Oggi è davvero così. Grazie a un sistema virtuoso, Nervesa della Battaglia è diventata una meta turistica, che porta migliaia di visitatori in cantina e all’Abbazia, e anche nella casa più semplice i proprietari aggiungono un fiore per renderla più bella.
“Grazie a una viticoltura ragionata, che interviene il meno possibile in vigneto, sono ritornati animali come le pernici, le lepri, i rapaci, che ricordo quando ero bambino. Oggi la sfida è ancora più importante: adottare i vitigni PIWI per limitare ancor più l’uso di trattamenti e il calpestamento del suolo”.

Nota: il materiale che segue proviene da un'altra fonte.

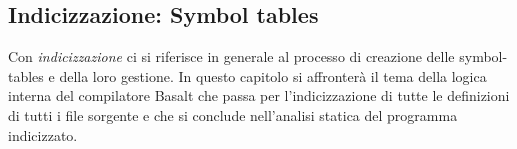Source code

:\subsection{Indicizzazione: Symbol tables}
Con \textit{indicizzazione} ci si riferisce in generale al processo di creazione delle symbol-tables
e della loro gestione. In questo capitolo si affronterà il tema della logica interna 
del compilatore Basalt che passa per l'indicizzazione di tutte le definizioni di tutti i file 
sorgente e che si conclude nell'analisi statica del programma indicizzato. \\


\newpage


\newpage


\newpage


\newpage


\newpage


\newpage
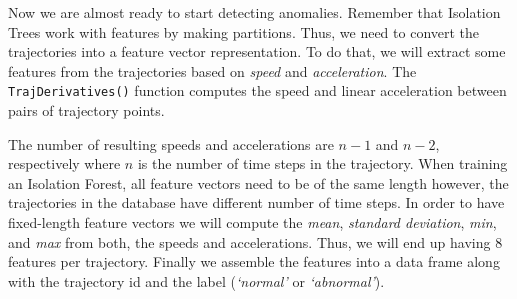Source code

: \documentclass[
  11pt,
]{krantz}
\newenvironment{Shaded}{\begin{snugshade}}{\end{snugshade}}
\newcommand{\CommentTok}[1]{\textcolor[rgb]{0.37,0.37,0.37}{\textit{#1}}}
\newcommand{\FunctionTok}[1]{\textcolor[rgb]{0,0,0}{#1}}
\newcommand{\NormalTok}[1]{#1}
\newcommand{\OtherTok}[1]{\textcolor[rgb]{0.37,0.37,0.37}{#1}}
\newcommand{\SpecialCharTok}[1]{\textcolor[rgb]{0,0,0}{#1}}
\begin{document}
Now we are almost ready to start detecting anomalies. Remember that Isolation Trees work with features by making partitions. Thus, we need to convert the trajectories into a feature vector representation. To do that, we will extract some features from the trajectories based on \emph{speed} and \emph{acceleration}. The \texttt{TrajDerivatives()} function computes the speed and linear acceleration between pairs of trajectory points.

\begin{Shaded}
\end{Shaded}

The number of resulting speeds and accelerations are \(n-1\) and \(n-2\), respectively where \(n\) is the number of time steps in the trajectory. When training an Isolation Forest, all feature vectors need to be of the same length however, the trajectories in the database have different number of time steps. In order to have fixed-length feature vectors we will compute the \emph{mean}, \emph{standard deviation}, \emph{min}, and \emph{max} from both, the speeds and accelerations. Thus, we will end up having \(8\) features per trajectory. Finally we assemble the features into a data frame along with the trajectory id and the label (\emph{`normal'} or \emph{`abnormal'}).
\end{document}
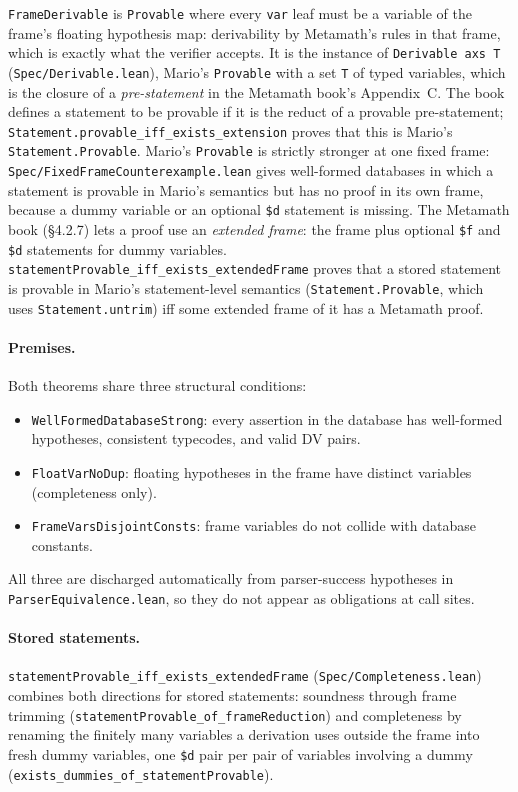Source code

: \documentclass[11pt]{article}
\newcommand{\lean}[1]{\lstinline[language=Lean4]{#1}}
\newcommand{\file}[1]{\texttt{#1}}
\begin{document}
\lean{FrameDerivable} is \lean{Provable} where every \lean{var} leaf
must be a variable of the frame's floating hypothesis map: derivability
by Metamath's rules in that frame, which is exactly what the verifier
accepts.  It is the instance of \lean{Derivable axs T} (\file{Spec/Derivable.lean}),
Mario's \lean{Provable} with a set \lean{T} of typed variables, which
is the closure of a \emph{pre-statement} in the Metamath book's
Appendix~C.  The book defines a statement to be provable if it is the
reduct of a provable pre-statement;
\lean{Statement.provable_iff_exists_extension} proves that this is
Mario's \lean{Statement.Provable}.  Mario's \lean{Provable} is strictly stronger at one fixed
frame: \file{Spec/FixedFrameCounterexample.lean} gives well-formed
databases in which a statement is provable in Mario's semantics but has
no proof in its own frame, because a dummy variable or an optional
\verb|$d| statement is missing.  The Metamath book (\S4.2.7) lets a proof
use an \emph{extended frame}: the frame plus optional \verb|$f| and
\verb|$d| statements for dummy variables.
\lean{statementProvable_iff_exists_extendedFrame} proves that a stored
statement is provable in Mario's statement-level semantics
(\lean{Statement.Provable}, which uses \lean{Statement.untrim}) iff
some extended frame of it has a Metamath proof.

\paragraph{Premises.}
Both theorems share three structural conditions:
\begin{itemize}[leftmargin=2em]
\item \lean{WellFormedDatabaseStrong}: every assertion in the database
  has well-formed hypotheses, consistent typecodes, and valid DV pairs.
\item \lean{FloatVarNoDup}: floating hypotheses in the frame have
  distinct variables (completeness only).
\item \lean{FrameVarsDisjointConsts}: frame variables do not collide
  with database constants.
\end{itemize}
All three are discharged automatically from parser-success hypotheses
in \file{ParserEquivalence.lean}, so they do not appear as obligations
at call sites.

\paragraph{Stored statements.}
\lean{statementProvable_iff_exists_extendedFrame}
(\file{Spec/Completeness.lean}) combines both directions for stored
statements: soundness through frame trimming
(\lean{statementProvable_of_frameReduction}) and completeness by renaming
the finitely many variables a derivation uses outside the frame into
fresh dummy variables, one \verb|$d| pair per pair of variables involving
a dummy (\lean{exists_dummies_of_statementProvable}).
\end{document}
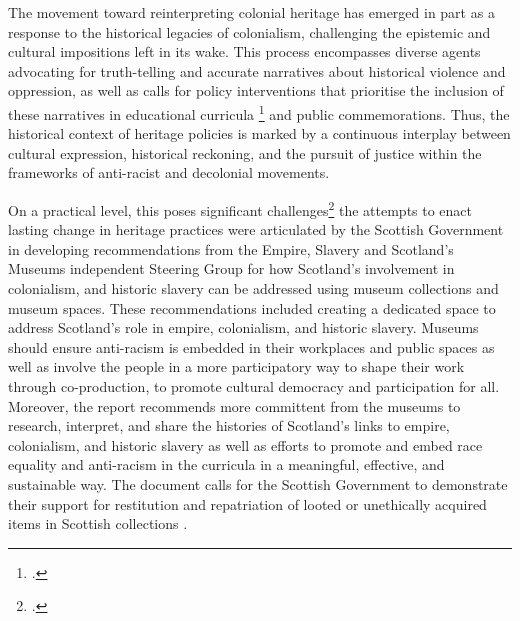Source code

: \documentclass{scrartcl}
\renewcommand{\cite}{\parencite}
\begin{document}
 The movement toward reinterpreting colonial heritage has emerged in part as a response to the historical legacies of colonialism, challenging the epistemic and cultural impositions left in its wake. This process encompasses diverse agents advocating for truth-telling and accurate narratives about historical violence and oppression, as well as calls for policy interventions that prioritise the inclusion of these narratives in educational curricula \footcite[``(...) a consciousness that literature is a powerful instrument in evolving the cultural ethos of a people. They see literature as part of the whole ideological mechanism for integrating a people into the values of a dominant class, race,. nor nation. Imperialism -- particularly during colonialism -- provides the best example of how literature as an element of culture was used in the domination of Africa''][p.99]{ngugi_wa_thiongo_decolonising_1994} and public commemorations. Thus, the historical context of heritage policies is marked by a continuous interplay between cultural expression, historical reckoning, and the pursuit of justice within the frameworks of anti-racist and decolonial movements.
 
On a practical level, this poses significant challenges\footcite["Decolonising is not just about giving stuff back and doing more stuff for/with marginalised people–or being the host and venue for exciting webinars. It’s about committing to letting go of power and control and actively seeking ways to share them, whether decision-making or money or space or skills. We seek to dismantle processes that squeeze out human experiences and impact and systems which perpetuate the privilege of one over the other." ][]{tehmina_goskar_ethics_2020} the attempts to enact lasting change in heritage practices were articulated by the Scottish Government in developing recommendations from the Empire, Slavery and Scotland’s Museums independent Steering Group for how Scotland’s involvement in colonialism, and historic slavery can be addressed using museum collections and museum spaces. These recommendations included  creating a dedicated space to address Scotland's role in empire, colonialism, and historic slavery.  Museums should ensure anti-racism is embedded in their workplaces and public spaces as well as involve the people in a more participatory way to shape their work through co-production, to promote cultural democracy and participation for all. Moreover, the report recommends more committent from the museums to research, interpret, and share the histories of Scotland’s links to empire, colonialism, and historic slavery as well as efforts to promote and embed race equality and anti-racism in the curricula in a meaningful, effective, and sustainable way. The document calls for the Scottish Government to demonstrate their support for restitution and repatriation of looted or unethically acquired items in Scottish collections \cite[][]{essm_steering_group_empire_2022}.
\end{document}

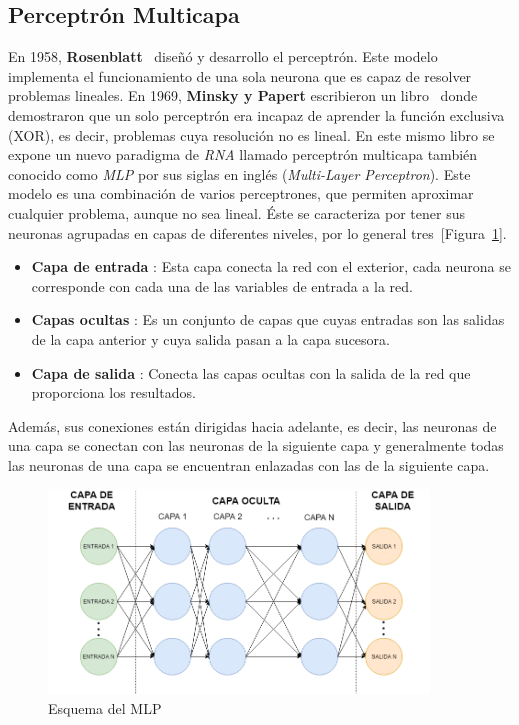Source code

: 

\subsection{Perceptrón Multicapa}
\label{sec:mlp}

En 1958, \textbf{Rosenblatt}~\cite{rosenblatt1960perceptron} diseñó y desarrollo el perceptrón. Este modelo implementa el funcionamiento de una sola neurona que es capaz de resolver problemas lineales. En 1969, \textbf{Minsky y Papert} escribieron un libro~\cite{minsky2017perceptrons} donde demostraron que un solo perceptrón era incapaz de aprender la función exclusiva (XOR), es decir, problemas cuya resolución no es lineal. En este mismo libro se expone un nuevo paradigma de \textit{RNA} llamado perceptrón multicapa  también conocido como \textit{MLP} por sus siglas en inglés (\textit{Multi-Layer Perceptron}). Este modelo es una combinación de varios perceptrones, que permiten aproximar cualquier problema, aunque no sea lineal. Éste se caracteriza por tener sus neuronas agrupadas en capas de diferentes niveles, por lo general tres~[Figura~\ref{fig:schematic_MLP}]. 

\begin{itemize}
    \item \textbf{Capa de entrada }: Esta capa conecta la red con el exterior, cada neurona se corresponde con cada una de las variables de entrada a la red.
    
    \item \textbf{Capas ocultas }: Es un conjunto de capas que cuyas entradas son las salidas de la capa anterior y cuya salida pasan a la capa sucesora.
    
    \item \textbf{Capa de salida }: Conecta las capas ocultas con la salida de la red que proporciona los resultados.
\end{itemize}

Además, sus conexiones están dirigidas hacia adelante, es decir, las neuronas de una capa se conectan con las neuronas de la siguiente capa y generalmente todas las neuronas de una capa se encuentran enlazadas con las de la siguiente capa.


\begin{figure}[H]
    \centering
    \includegraphics[width=0.9\textwidth, keepaspectratio]{imaxes/schematic_mlp.png}
    \caption{Esquema del MLP}
    \label{fig:schematic_MLP}
\end{figure}

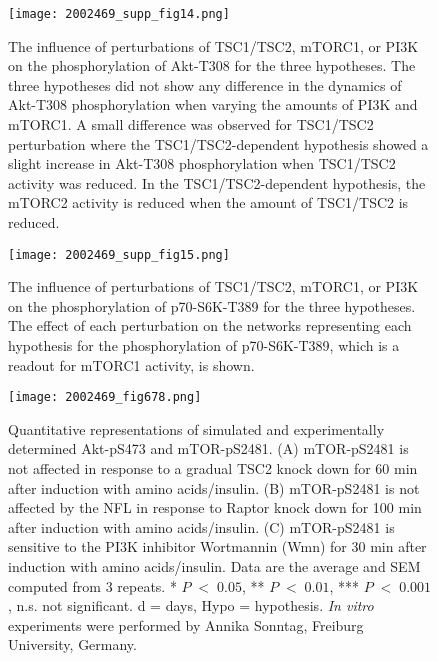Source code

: \begin{figure}[tb]
	\begin{center}
		\texttt{[image: 2002469\_supp\_fig14.png]}
		\caption[The influence of perturbations of TSC1/TSC2, mTORC1, or PI3K on the phosphorylation of Akt-T308 for the three hypotheses]{The influence of perturbations of TSC1/TSC2, mTORC1, or PI3K on the phosphorylation of Akt-T308 for the three hypotheses. The three hypotheses did not show any difference in the dynamics of Akt-T308 phosphorylation when varying the amounts of PI3K and mTORC1. A small difference was observed for TSC1/TSC2 perturbation where the TSC1/TSC2-dependent hypothesis showed a slight increase in Akt-T308 phosphorylation when TSC1/TSC2 activity was reduced. In the TSC1/TSC2-dependent hypothesis, the mTORC2 activity is reduced when the amount of TSC1/TSC2 is reduced.}
		\label{fig:2002469_supp_fig14}
	\end{center}
\end{figure}
\clearpage

\begin{figure}[tb]
	\begin{center}
		\texttt{[image: 2002469\_supp\_fig15.png]}
		\caption[The influence of perturbations of TSC1/TSC2, mTORC1, or PI3K on the phosphorylation of p70-S6K-T389 for the three hypotheses]{The influence of perturbations of TSC1/TSC2, mTORC1, or PI3K on the phosphorylation of p70-S6K-T389 for the three hypotheses. The effect of each perturbation on the networks representing each hypothesis for the phosphorylation of p70-S6K-T389, which is a readout for mTORC1 activity, is shown.}
		\label{fig:2002469_supp_fig15}
	\end{center}
\end{figure}
\clearpage

\begin{figure}[tb]
	\begin{center}
		\texttt{[image: 2002469\_fig678.png]}
		\caption[Quantitative representations of simulated and experimentally determined Akt-pS473 and mTOR-pS2481]{Quantitative representations of simulated and experimentally determined Akt-pS473 and mTOR-pS2481. 
		(A) mTOR-pS2481 is not affected in response to a gradual TSC2 knock down for 60 min after induction with amino acids/insulin. 
		(B) mTOR-pS2481 is not affected by the NFL in response to Raptor knock down for 100 min after induction with amino acids/insulin. 
		(C) mTOR-pS2481 is sensitive to the PI3K inhibitor Wortmannin (Wmn) for 30 min after induction with amino acids/insulin. Data are the average and SEM computed from 3 repeats. * $P\;<\;0.05$, ** $P\;<\;0.01$, *** $P\;<\;0.001$, n.s. not significant. d = days, Hypo = hypothesis. \emph{In vitro} experiments were performed by Annika Sonntag, Freiburg University, Germany.}
		\label{fig:2002469_fig678}
	\end{center}
\end{figure}
\clearpage

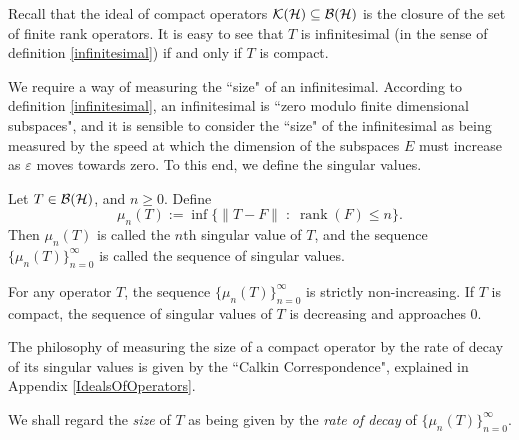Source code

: \begin{remark}
    Recall that the ideal of compact operators $\mathcal{K}(\mathcal{H}) \subseteq \mathcal{B}(\mathcal{H})$
    is the closure of the set of finite rank operators. It is easy to see that $T$
    is infinitesimal (in the sense of definition \ref{infinitesimal}) if and only
    if $T$ is compact.
\end{remark}

We require a way of measuring the ``size" of an infinitesimal. According to
definition \ref{infinitesimal}, an infinitesimal is ``zero modulo finite dimensional
subspaces", and it is sensible to consider the ``size" of the infinitesimal
as being measured by the speed at which the dimension of the subspaces $E$
must increase as $\varepsilon$ moves towards zero. To this end, we define
the singular values.
\begin{definition}
    Let $T \in \mathcal{B}(\mathcal{H})$, and $n \geq 0$. Define
    \begin{equation}
        \mu_n(T) := \inf\{\|T-F\|\;:\;\operatorname{rank}(F) \leq n\}.
    \end{equation}
    Then $\mu_n(T)$ is called the $n$th singular value of $T$, and the sequence
    $\{\mu_n(T)\}_{n=0}^\infty$ is called the sequence of singular values. 
\end{definition}

\begin{remark}
    For any operator $T$, the sequence $\{\mu_n(T)\}_{n=0}^\infty$
    is strictly non-increasing.
    If $T$ is compact, the sequence of singular values of $T$
    is decreasing and approaches $0$. 
    
    The philosophy of measuring the size of a compact operator
    by the rate of decay of its singular values is given
    by the ``Calkin Correspondence", explained in Appendix \ref{IdealsOfOperators}.
\end{remark}

We shall regard the \emph{size} of $T$ as being given by the \emph{rate of decay}
of $\{\mu_n(T)\}_{n=0}^\infty$.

Il Sant’Eustachio è primo vino della Giusti Wine a essere prodotto interamente da PIWI, da uve Sauvignon Nepis. Il progetto nasce dalla sinergia con l’enologa Graziana Grassini che da due anni cura i vini dell’azienda.
Queste varietà, ottenute da incroci tra specie di viti diverse, consentono di ridurre drasticamente gli interventi di difesa contro due delle patologie più dannose, l’oidio e la peronospora. Oltre ad un risparmio di tempo di gestione della vigna e di riduzione di calpestamento del suolo, permettono di abbattere notevolmente i costi di gestione a ettaro.
Che i PIWI possano rispondere a molti interrogativi attuali è innegabile e oggi la discussione a livello di Unione Europea è capire come essi si possano inserire in modo armonico nelle denominazioni italiane. Un tema ancora in fase di discussione ma che in tempi brevi darà nuovi sviluppi.